Tuesday, July 23, 2013

Problem with cheap cameras and autofocus

Today I found out where all of the big white birds are hanging out.
Joe Valentinetti, the guy who taught the photography course I once took, introduced me to the concept of "interfere with the image".  By which he meant put something in front of the primary image.  It adds important depth to any photograph.

When you do that with a cheap pocket camera the autofocus gives a really sharp edge to the leaves in the foreground and kinda blurs out the big white birds.

I got even closer and stood on top of a bench but this time the camera went for the grass.
Even so, it was pretty extraordinary.  I haven't seen that many of those big white birds together ever before, not even in Florida.

With that many together it is easy to pick out which of the noises which might not otherwise be associated with the birds is actually the birdcall.

They sorta croak, somewhere between a quack and a groan.

But finally I was too close and ended up disturbing the wildlife.  And thereby getting the best photo of the birds.
This is what you get when you ride around with a cheap camera in the pocket of your bicycle jersey.  There is plenty of good but sometimes you get the short end.

The big white birds are congregating en masse at Grass Lake.  The lake is deep enough this year to support an entire rookery.  That swamp down there that they were in when I found them has always been dry every other time I have been there, a measure of how high the water is in that watershed, a swamp on what has previously been dry land.  In the first photo you can see a little bit of the trail underpass over the road.  That's the route I usually follow when I am on this bit of pavement but the underpass is currently a victim of the same high water that created that swamp.  There is still, after more than two weeks since the last big storm, about two feet of water in that little tunnel.

Nice ride, 70s, sunny, light winds, maybe just a tiny bit of a hint of fall in the air.  Too early for that, but a very nice day.

2 comments:

Santini said...

I've had the same problem with my camera and white birds in Florida.

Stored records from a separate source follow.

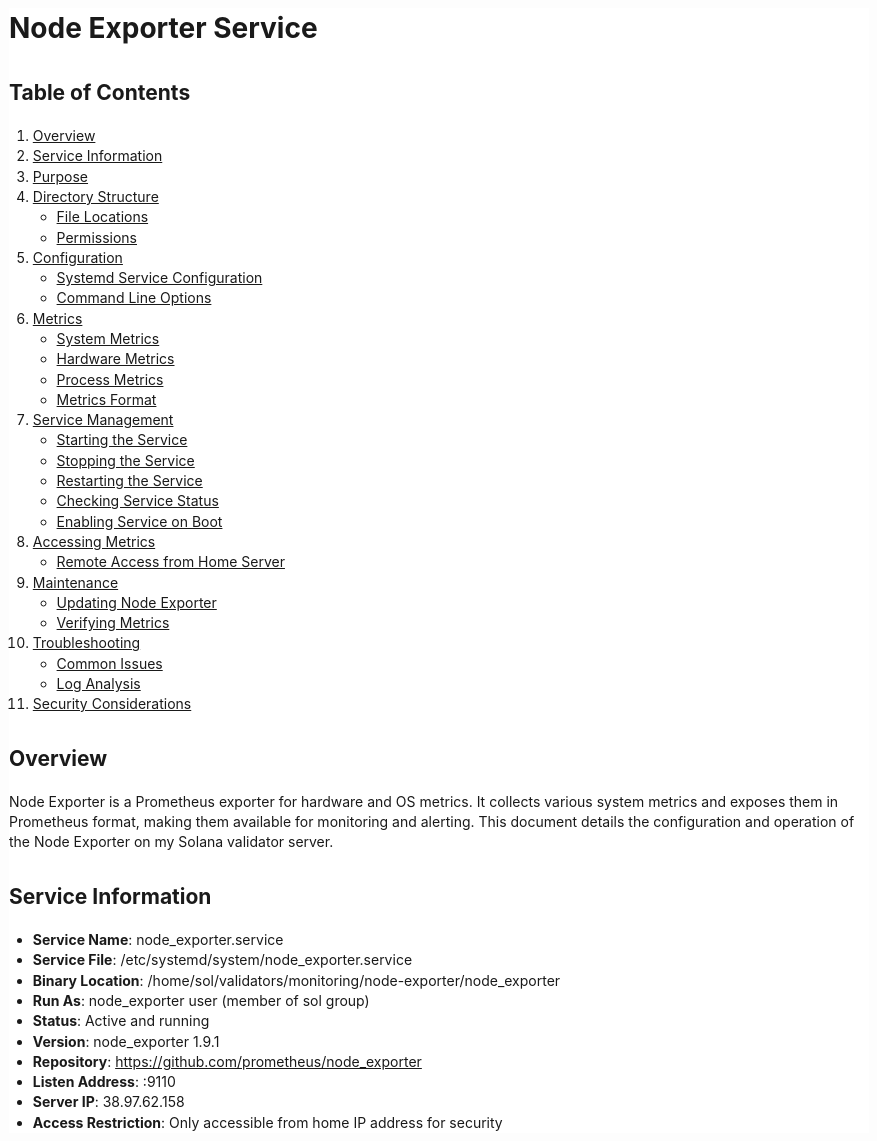 # Node Exporter Service

## Table of Contents
1. [Overview](#overview)
2. [Service Information](#service-information)
3. [Purpose](#purpose)
4. [Directory Structure](#directory-structure)
   - [File Locations](#file-locations)
   - [Permissions](#permissions)
5. [Configuration](#configuration)
   - [Systemd Service Configuration](#systemd-service-configuration)
   - [Command Line Options](#command-line-options)
6. [Metrics](#metrics)
   - [System Metrics](#system-metrics)
   - [Hardware Metrics](#hardware-metrics)
   - [Process Metrics](#process-metrics)
   - [Metrics Format](#metrics-format)
7. [Service Management](#service-management)
   - [Starting the Service](#starting-the-service)
   - [Stopping the Service](#stopping-the-service)
   - [Restarting the Service](#restarting-the-service)
   - [Checking Service Status](#checking-service-status)
   - [Enabling Service on Boot](#enabling-service-on-boot)
8. [Accessing Metrics](#accessing-metrics)
   - [Remote Access from Home Server](#remote-access-from-home-server)
9. [Maintenance](#maintenance)
   - [Updating Node Exporter](#updating-node-exporter)
   - [Verifying Metrics](#verifying-metrics)
10. [Troubleshooting](#troubleshooting)
    - [Common Issues](#common-issues)
    - [Log Analysis](#log-analysis)
11. [Security Considerations](#security-considerations)

## Overview
Node Exporter is a Prometheus exporter for hardware and OS metrics. It collects various system metrics and exposes them in Prometheus format, making them available for monitoring and alerting. This document details the configuration and operation of the Node Exporter on my Solana validator server.

## Service Information
- **Service Name**: node_exporter.service
- **Service File**: /etc/systemd/system/node_exporter.service
- **Binary Location**: /home/sol/validators/monitoring/node-exporter/node_exporter
- **Run As**: node_exporter user (member of sol group)
- **Status**: Active and running
- **Version**: node_exporter 1.9.1
- **Repository**: https://github.com/prometheus/node_exporter
- **Listen Address**: :9110
- **Server IP**: 38.97.62.158
- **Access Restriction**: Only accessible from home IP address for security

For some reason my camera doesn't want to focus on the white birds, and I never can get a good photo of them.

Fall in the air sounds good after the heat wave, to me.

Jimi said...

Snowy egrets? That's a bigger herd than any I've seen. They must like Grass Lake.

Joe would probably have suggested a slightly higher quality camera, or maybe one with manual focus. They're still an impressive bunch of birds.